Vor fast drei Monaten ist das Compact-Magazin verboten worden. Das Compact-Magazin ist ein rechtsextremistisches Medium. Es verkaufte einerseits analoge Magazine und betrieb andererseits auf digitalem Wege einen YouTube-Channel. Von reißerischen Schlagzeilen bis rechtsextremer Hetze – für all das hatte Compact Platz. Aufgrund dessen hat unsere momentane Innenministerin Faeser das Magazin verboten, sowohl on- als auch offline. Kurz nach dem Verbot, spross auch schon die Berichterstattung dazu aus dem Boden. Mehr als einmal ist dabei das Wort “Zensur” gefallen.

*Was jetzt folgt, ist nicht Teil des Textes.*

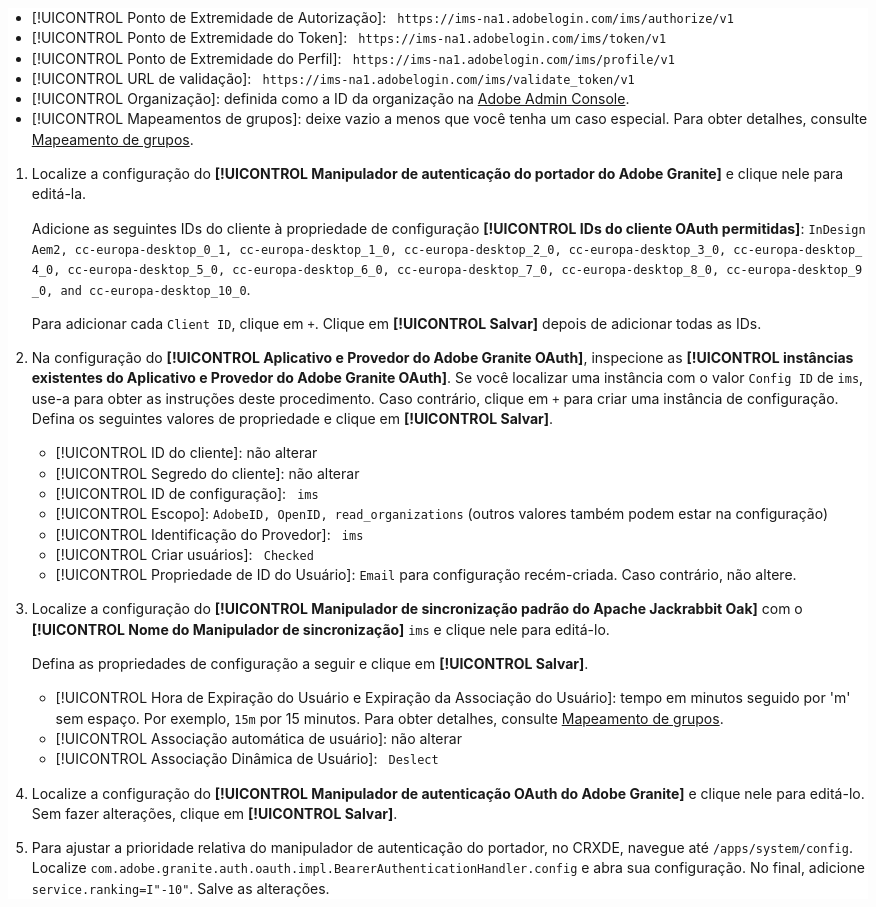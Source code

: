    * [!UICONTROL Ponto de Extremidade de Autorização]: ` https://ims-na1.adobelogin.com/ims/authorize/v1`
   * [!UICONTROL Ponto de Extremidade do Token]: ` https://ims-na1.adobelogin.com/ims/token/v1`
   * [!UICONTROL Ponto de Extremidade do Perfil]: ` https://ims-na1.adobelogin.com/ims/profile/v1`
   * [!UICONTROL URL de validação]: ` https://ims-na1.adobelogin.com/ims/validate_token/v1`
   * [!UICONTROL Organização]: definida como a ID da organização na [Adobe Admin Console](https://adminconsole.adobe.com/).
   * [!UICONTROL Mapeamentos de grupos]: deixe vazio a menos que você tenha um caso especial. Para obter detalhes, consulte [Mapeamento de grupos](#group-mapping).

1. Localize a configuração do **[!UICONTROL Manipulador de autenticação do portador do Adobe Granite]** e clique nele para editá-la.

   Adicione as seguintes IDs do cliente à propriedade de configuração **[!UICONTROL IDs do cliente OAuth permitidas]**: `InDesignAem2, cc-europa-desktop_0_1, cc-europa-desktop_1_0, cc-europa-desktop_2_0, cc-europa-desktop_3_0, cc-europa-desktop_4_0, cc-europa-desktop_5_0, cc-europa-desktop_6_0, cc-europa-desktop_7_0, cc-europa-desktop_8_0, cc-europa-desktop_9_0, and cc-europa-desktop_10_0`.

   Para adicionar cada `Client ID`, clique em `+`. Clique em **[!UICONTROL Salvar]** depois de adicionar todas as IDs.

1. Na configuração do **[!UICONTROL Aplicativo e Provedor do Adobe Granite OAuth]**, inspecione as **[!UICONTROL instâncias existentes do Aplicativo e Provedor do Adobe Granite OAuth]**. Se você localizar uma instância com o valor `Config ID` de `ims`, use-a para obter as instruções deste procedimento. Caso contrário, clique em `+` para criar uma instância de configuração. Defina os seguintes valores de propriedade e clique em **[!UICONTROL Salvar]**.

   * [!UICONTROL ID do cliente]: não alterar
   * [!UICONTROL Segredo do cliente]: não alterar
   * [!UICONTROL ID de configuração]: ` ims`
   * [!UICONTROL Escopo]: `AdobeID, OpenID, read_organizations` (outros valores também podem estar na configuração)
   * [!UICONTROL Identificação do Provedor]: ` ims`
   * [!UICONTROL Criar usuários]: ` Checked`
   * [!UICONTROL Propriedade de ID do Usuário]: `Email` para configuração recém-criada. Caso contrário, não altere.

1. Localize a configuração do **[!UICONTROL Manipulador de sincronização padrão do Apache Jackrabbit Oak]** com o **[!UICONTROL Nome do Manipulador de sincronização]** `ims` e clique nele para editá-lo.

   Defina as propriedades de configuração a seguir e clique em **[!UICONTROL Salvar]**.

   * [!UICONTROL Hora de Expiração do Usuário e Expiração da Associação do Usuário]: tempo em minutos seguido por &#39;m&#39; sem espaço. Por exemplo, `15m` por 15 minutos. Para obter detalhes, consulte [Mapeamento de grupos](#group-mapping).
   * [!UICONTROL Associação automática de usuário]: não alterar
   * [!UICONTROL Associação Dinâmica de Usuário]: ` Deslect`

1. Localize a configuração do **[!UICONTROL Manipulador de autenticação OAuth do Adobe Granite]** e clique nele para editá-lo. Sem fazer alterações, clique em **[!UICONTROL Salvar]**.

1. Para ajustar a prioridade relativa do manipulador de autenticação do portador, no CRXDE, navegue até `/apps/system/config`. Localize `com.adobe.granite.auth.oauth.impl.BearerAuthenticationHandler.config` e abra sua configuração. No final, adicione `service.ranking=I"-10"`. Salve as alterações.
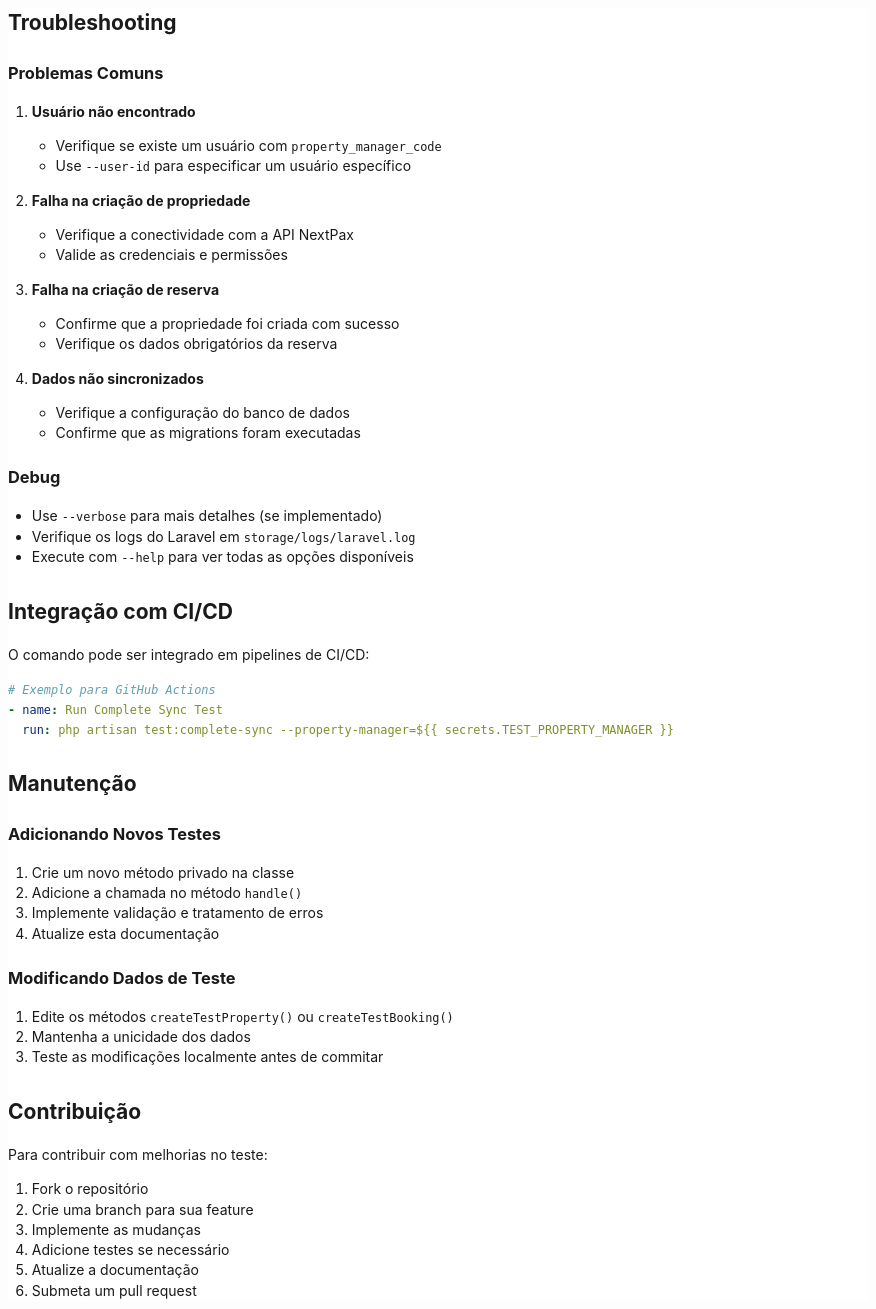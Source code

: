 ## Troubleshooting

### Problemas Comuns

1. **Usuário não encontrado**
   - Verifique se existe um usuário com `property_manager_code`
   - Use `--user-id` para especificar um usuário específico

2. **Falha na criação de propriedade**
   - Verifique a conectividade com a API NextPax
   - Valide as credenciais e permissões

3. **Falha na criação de reserva**
   - Confirme que a propriedade foi criada com sucesso
   - Verifique os dados obrigatórios da reserva

4. **Dados não sincronizados**
   - Verifique a configuração do banco de dados
   - Confirme que as migrations foram executadas

### Debug

- Use `--verbose` para mais detalhes (se implementado)
- Verifique os logs do Laravel em `storage/logs/laravel.log`
- Execute com `--help` para ver todas as opções disponíveis

## Integração com CI/CD

O comando pode ser integrado em pipelines de CI/CD:

```yaml
# Exemplo para GitHub Actions
- name: Run Complete Sync Test
  run: php artisan test:complete-sync --property-manager=${{ secrets.TEST_PROPERTY_MANAGER }}
```

## Manutenção

### Adicionando Novos Testes
1. Crie um novo método privado na classe
2. Adicione a chamada no método `handle()`
3. Implemente validação e tratamento de erros
4. Atualize esta documentação

### Modificando Dados de Teste
1. Edite os métodos `createTestProperty()` ou `createTestBooking()`
2. Mantenha a unicidade dos dados
3. Teste as modificações localmente antes de commitar

## Contribuição

Para contribuir com melhorias no teste:

1. Fork o repositório
2. Crie uma branch para sua feature
3. Implemente as mudanças
4. Adicione testes se necessário
5. Atualize a documentação
6. Submeta um pull request 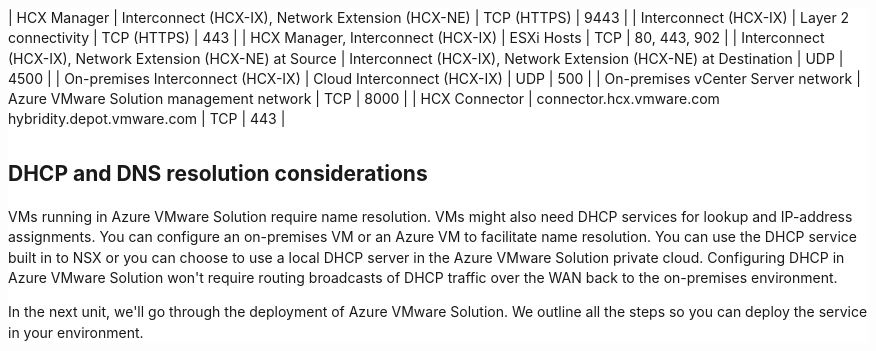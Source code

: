 | HCX Manager | Interconnect (HCX-IX), Network Extension (HCX-NE) | TCP (HTTPS) | 9443 |
| Interconnect (HCX-IX) | Layer 2 connectivity | TCP (HTTPS) | 443 |
| HCX Manager, Interconnect (HCX-IX) | ESXi Hosts | TCP | 80, 443, 902 | 
| Interconnect (HCX-IX), Network Extension (HCX-NE) at Source | Interconnect (HCX-IX), Network Extension (HCX-NE) at Destination | UDP | 4500 |
| On-premises Interconnect (HCX-IX) | Cloud Interconnect (HCX-IX) | UDP | 500 |
| On-premises vCenter Server network | Azure VMware Solution management network | TCP | 8000 |
| HCX Connector | connector.hcx.vmware.com hybridity.depot.vmware.com | TCP | 443 |


## DHCP and DNS resolution considerations

VMs running in Azure VMware Solution require name resolution. VMs might also need DHCP services for lookup and IP-address assignments. You can configure an on-premises VM or an Azure VM to facilitate name resolution. You can use the DHCP service built in to NSX or you can choose to use a local DHCP server in the Azure VMware Solution private cloud. Configuring DHCP in Azure VMware Solution won't require routing broadcasts of DHCP traffic over the WAN back to the on-premises environment.

In the next unit, we'll go through the deployment of Azure VMware Solution. We outline all the steps so you can deploy the service in your environment.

Aber was ist das überhaupt, „Zensur“? Zensur kommt vom Lateinischen censere, und bedeutet so etwas wie „Prüfung“, „Beurteilung“. Mit der Zensur bezieht man sich heutzutage nicht nur auf Benotungen im akademischen Kontext. Zensur beschreibt auch, wenn der Staat oder staatsähnliche Organe Texte und Medien vor-überprüft. Ein harmloses Beispiel wäre hier die Indizierung von Filmen, um dafür zu sorgen, dass besonders gewalttätige Inhalte wirklich nicht von Jugendlichen konsumiert werden können. Aber auch geschichtlich finden sich Beispiele. So unter anderem bei den Karlsbader Beschlüssen von 1819. Ja, ich weiß, es ist lange her – aber bear with me, ihr versteht gleich, warum wir uns in die deutsche Geschichte zurückziehen.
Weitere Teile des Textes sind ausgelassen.